TASK REQUIREMENTS -
Scan the records for the string "Verbatim" and copy every line that holds it.

### RECORDS SHOWN

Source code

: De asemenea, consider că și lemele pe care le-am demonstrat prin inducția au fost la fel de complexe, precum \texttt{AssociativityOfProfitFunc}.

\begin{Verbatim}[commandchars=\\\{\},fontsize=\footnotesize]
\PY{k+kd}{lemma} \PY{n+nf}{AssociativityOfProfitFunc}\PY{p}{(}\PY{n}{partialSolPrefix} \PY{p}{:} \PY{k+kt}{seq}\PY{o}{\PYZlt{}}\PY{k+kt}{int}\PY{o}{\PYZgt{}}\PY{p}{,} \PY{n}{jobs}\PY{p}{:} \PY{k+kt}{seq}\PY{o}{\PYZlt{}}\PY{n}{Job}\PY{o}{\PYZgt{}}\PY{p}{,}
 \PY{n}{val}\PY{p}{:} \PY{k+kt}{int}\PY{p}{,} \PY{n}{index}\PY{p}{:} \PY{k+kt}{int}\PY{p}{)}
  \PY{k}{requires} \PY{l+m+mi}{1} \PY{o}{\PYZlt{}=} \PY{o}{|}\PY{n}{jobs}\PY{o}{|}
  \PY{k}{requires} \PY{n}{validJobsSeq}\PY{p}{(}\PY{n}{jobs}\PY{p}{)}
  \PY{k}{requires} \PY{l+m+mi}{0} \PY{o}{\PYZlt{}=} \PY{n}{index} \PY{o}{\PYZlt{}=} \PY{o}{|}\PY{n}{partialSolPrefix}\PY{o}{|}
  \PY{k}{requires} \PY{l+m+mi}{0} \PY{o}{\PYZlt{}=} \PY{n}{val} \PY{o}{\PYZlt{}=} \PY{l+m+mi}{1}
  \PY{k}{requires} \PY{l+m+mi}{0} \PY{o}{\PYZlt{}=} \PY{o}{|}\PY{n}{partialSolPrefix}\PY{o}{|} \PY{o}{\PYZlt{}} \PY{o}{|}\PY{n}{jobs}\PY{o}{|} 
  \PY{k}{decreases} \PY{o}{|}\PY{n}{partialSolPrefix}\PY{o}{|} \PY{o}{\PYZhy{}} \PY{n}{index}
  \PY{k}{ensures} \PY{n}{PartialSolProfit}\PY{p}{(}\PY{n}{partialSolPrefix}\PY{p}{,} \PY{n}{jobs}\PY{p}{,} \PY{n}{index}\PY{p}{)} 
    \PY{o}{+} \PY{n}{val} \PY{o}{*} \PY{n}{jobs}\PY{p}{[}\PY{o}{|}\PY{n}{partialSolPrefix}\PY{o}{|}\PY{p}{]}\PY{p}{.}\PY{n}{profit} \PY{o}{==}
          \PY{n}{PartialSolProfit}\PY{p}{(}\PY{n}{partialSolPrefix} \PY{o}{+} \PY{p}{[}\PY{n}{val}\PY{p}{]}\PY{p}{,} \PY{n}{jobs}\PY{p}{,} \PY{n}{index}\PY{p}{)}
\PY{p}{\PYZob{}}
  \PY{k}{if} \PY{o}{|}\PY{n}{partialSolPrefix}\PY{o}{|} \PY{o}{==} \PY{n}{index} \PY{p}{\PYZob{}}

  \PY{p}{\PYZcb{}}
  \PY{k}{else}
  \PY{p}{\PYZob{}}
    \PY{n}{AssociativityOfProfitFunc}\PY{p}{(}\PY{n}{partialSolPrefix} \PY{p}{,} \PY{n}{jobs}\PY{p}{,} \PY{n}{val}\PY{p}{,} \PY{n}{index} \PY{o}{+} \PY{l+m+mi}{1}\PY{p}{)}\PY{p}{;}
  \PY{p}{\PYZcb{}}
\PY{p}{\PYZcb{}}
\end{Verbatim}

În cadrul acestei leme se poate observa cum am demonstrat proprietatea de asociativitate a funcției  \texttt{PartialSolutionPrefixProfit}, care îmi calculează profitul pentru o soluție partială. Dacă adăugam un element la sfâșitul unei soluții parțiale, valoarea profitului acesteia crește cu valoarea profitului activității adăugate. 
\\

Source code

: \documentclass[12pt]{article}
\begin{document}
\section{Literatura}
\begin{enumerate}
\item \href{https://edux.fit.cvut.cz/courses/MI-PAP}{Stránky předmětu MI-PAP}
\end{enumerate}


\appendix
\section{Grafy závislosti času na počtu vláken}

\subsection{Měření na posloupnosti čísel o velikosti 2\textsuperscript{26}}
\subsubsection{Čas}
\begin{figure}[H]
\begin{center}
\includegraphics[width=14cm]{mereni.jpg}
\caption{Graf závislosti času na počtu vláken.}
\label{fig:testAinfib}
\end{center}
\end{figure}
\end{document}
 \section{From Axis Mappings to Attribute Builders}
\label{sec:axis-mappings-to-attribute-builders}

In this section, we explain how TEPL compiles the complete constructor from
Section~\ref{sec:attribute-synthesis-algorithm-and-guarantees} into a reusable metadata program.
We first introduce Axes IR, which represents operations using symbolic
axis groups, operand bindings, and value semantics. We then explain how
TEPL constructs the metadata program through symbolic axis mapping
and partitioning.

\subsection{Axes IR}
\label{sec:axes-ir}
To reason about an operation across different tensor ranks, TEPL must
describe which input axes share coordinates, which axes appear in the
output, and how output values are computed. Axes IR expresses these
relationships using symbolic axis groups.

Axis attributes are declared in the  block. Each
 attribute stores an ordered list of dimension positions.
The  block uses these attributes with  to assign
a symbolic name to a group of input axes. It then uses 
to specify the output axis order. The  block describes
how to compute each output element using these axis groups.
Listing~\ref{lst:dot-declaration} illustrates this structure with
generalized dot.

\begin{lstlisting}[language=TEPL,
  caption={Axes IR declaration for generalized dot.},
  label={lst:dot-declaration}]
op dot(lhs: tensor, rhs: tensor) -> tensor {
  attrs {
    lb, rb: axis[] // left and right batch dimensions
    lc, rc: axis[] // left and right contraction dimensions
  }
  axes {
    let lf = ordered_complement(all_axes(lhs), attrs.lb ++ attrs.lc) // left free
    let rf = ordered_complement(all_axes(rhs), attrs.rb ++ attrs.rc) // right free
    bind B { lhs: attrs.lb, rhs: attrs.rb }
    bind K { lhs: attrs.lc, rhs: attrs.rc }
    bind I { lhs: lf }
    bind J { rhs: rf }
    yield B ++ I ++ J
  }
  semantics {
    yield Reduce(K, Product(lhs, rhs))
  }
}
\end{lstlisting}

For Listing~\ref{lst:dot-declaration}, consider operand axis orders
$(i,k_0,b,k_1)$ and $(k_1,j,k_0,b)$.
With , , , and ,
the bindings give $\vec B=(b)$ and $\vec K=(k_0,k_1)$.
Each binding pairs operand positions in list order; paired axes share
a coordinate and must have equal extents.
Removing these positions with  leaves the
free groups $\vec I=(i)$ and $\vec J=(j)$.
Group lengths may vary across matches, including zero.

######

WRITTEN REPLY -
\begin{Verbatim}[commandchars=\\\{\},fontsize=\footnotesize]
\end{Verbatim}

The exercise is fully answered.